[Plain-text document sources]
============================================================

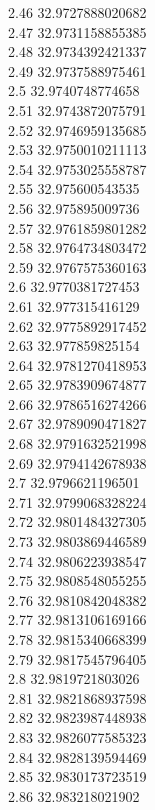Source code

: {2.46	32.9727888020682\\
2.47	32.9731158855385\\
2.48	32.9734392421337\\
2.49	32.9737588975461\\
2.5	32.9740748774658\\
2.51	32.9743872075791\\
2.52	32.9746959135685\\
2.53	32.9750010211113\\
2.54	32.9753025558787\\
2.55	32.975600543535\\
2.56	32.975895009736\\
2.57	32.9761859801282\\
2.58	32.9764734803472\\
2.59	32.9767575360163\\
2.6	32.9770381727453\\
2.61	32.977315416129\\
2.62	32.9775892917452\\
2.63	32.977859825154\\
2.64	32.9781270418953\\
2.65	32.9783909674877\\
2.66	32.9786516274266\\
2.67	32.9789090471827\\
2.68	32.9791632521998\\
2.69	32.9794142678938\\
2.7	32.9796621196501\\
2.71	32.9799068328224\\
2.72	32.9801484327305\\
2.73	32.9803869446589\\
2.74	32.9806223938547\\
2.75	32.9808548055255\\
2.76	32.9810842048382\\
2.77	32.9813106169166\\
2.78	32.9815340668399\\
2.79	32.9817545796405\\
2.8	32.9819721803026\\
2.81	32.9821868937598\\
2.82	32.9823987448938\\
2.83	32.9826077585323\\
2.84	32.9828139594469\\
2.85	32.9830173723519\\
2.86	32.983218021902\\
}
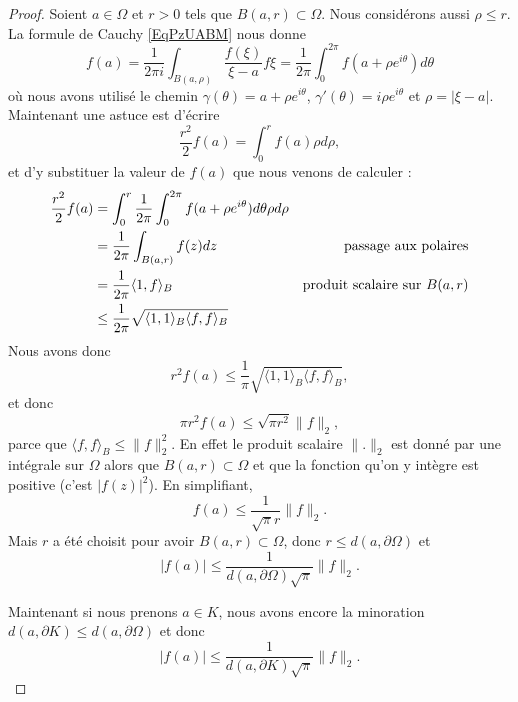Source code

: \begin{proof}
    Soient \( a\in \Omega\) et \( r>0\) tels que \( B(a,r)\subset\Omega\). Nous considérons aussi \( \rho\leq r\). La formule de Cauchy \eqref{EqPzUABM} nous donne   
    \begin{equation}
        f(a)=\frac{1}{ 2\pi i }\int_{B(a,\rho)}\frac{ f(\xi) }{ \xi-a }f\xi=\frac{1}{ 2\pi }\int_0^{2\pi}f(a+\rho e^{i\theta})d\theta
    \end{equation}
    où nous avons utilisé le chemin \( \gamma(\theta)=a+\rho e^{i\theta}\), \( \gamma'(\theta)=i\rho e^{i\theta}\) et \( \rho=| \xi-a |\). Maintenant une astuce est d'écrire
    \begin{equation}
        \frac{ r^2 }{2}f(a)=\int_0^rf(a)\rho d\rho,
    \end{equation}
    et d'y substituer la valeur de \( f(a)\) que nous venons de calculer :
    \begin{subequations}
        \begin{align}
            \frac{ r^2 }{2}f(a)&=\int_0^r\frac{1}{ 2\pi }\int_0^{2\pi}f(a+\rho e^{i\theta})d\theta\rho d\rho\\
            &=\frac{1}{ 2\pi }\int_{B(a,r)}f(z)dz   &   \text{passage aux polaires}\\
            &=\frac{1}{ 2\pi }\langle 1, f\rangle_B   &   \text{produit scalaire sur \( B(a,r)\)}\\
            &\leq\frac{1}{ 2\pi }\sqrt{\langle 1, 1\rangle_B\langle f, f\rangle_B }\\
        \end{align}
    \end{subequations}
    Nous avons donc
    \begin{equation}
        r^2f(a)\leq \frac{1}{ \pi }\sqrt{\langle 1, 1\rangle_B\langle f, f\rangle_B},
    \end{equation}
    et donc
    \begin{equation}
        \pi r^2 f(a)\leq \sqrt{\pi r^2}\| f \|_2,
    \end{equation}
    parce que \( \langle f, f\rangle_B\leq \| f \|_2^2\). En effet le produit scalaire \( \| . \|_2\) est donné par une intégrale sur \( \Omega\) alors que \( B(a,r)\subset \Omega\) et que la fonction qu'on y intègre est positive (c'est \( | f(z) |^2\)). En simplifiant,
    \begin{equation}
        f(a)\leq \frac{1}{ \sqrt{\pi}r }\| f \|_2.
    \end{equation}
    Mais \( r\) a été choisit pour avoir \( B(a,r)\subset\Omega\), donc \( r\leq d(a,\partial \Omega)\) et
    \begin{equation}
        | f(a) |\leq \frac{1}{ d(a,\partial\Omega)\sqrt{\pi} }\| f \|_2.
    \end{equation}
    
    Maintenant si nous prenons \( a\in K\), nous avons encore la minoration \( d(a,\partial K)\leq d(a,\partial \Omega)\) et donc
    \begin{equation}
        | f(a) |\leq\frac{1}{ d(a,\partial K)\sqrt{\pi} }\| f \|_2.
    \end{equation}

\end{proof}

============================================================

_What needs to be done_
Looking at the records above, how many lines contain "frac"? Only the number is needed.

_Written reply_
10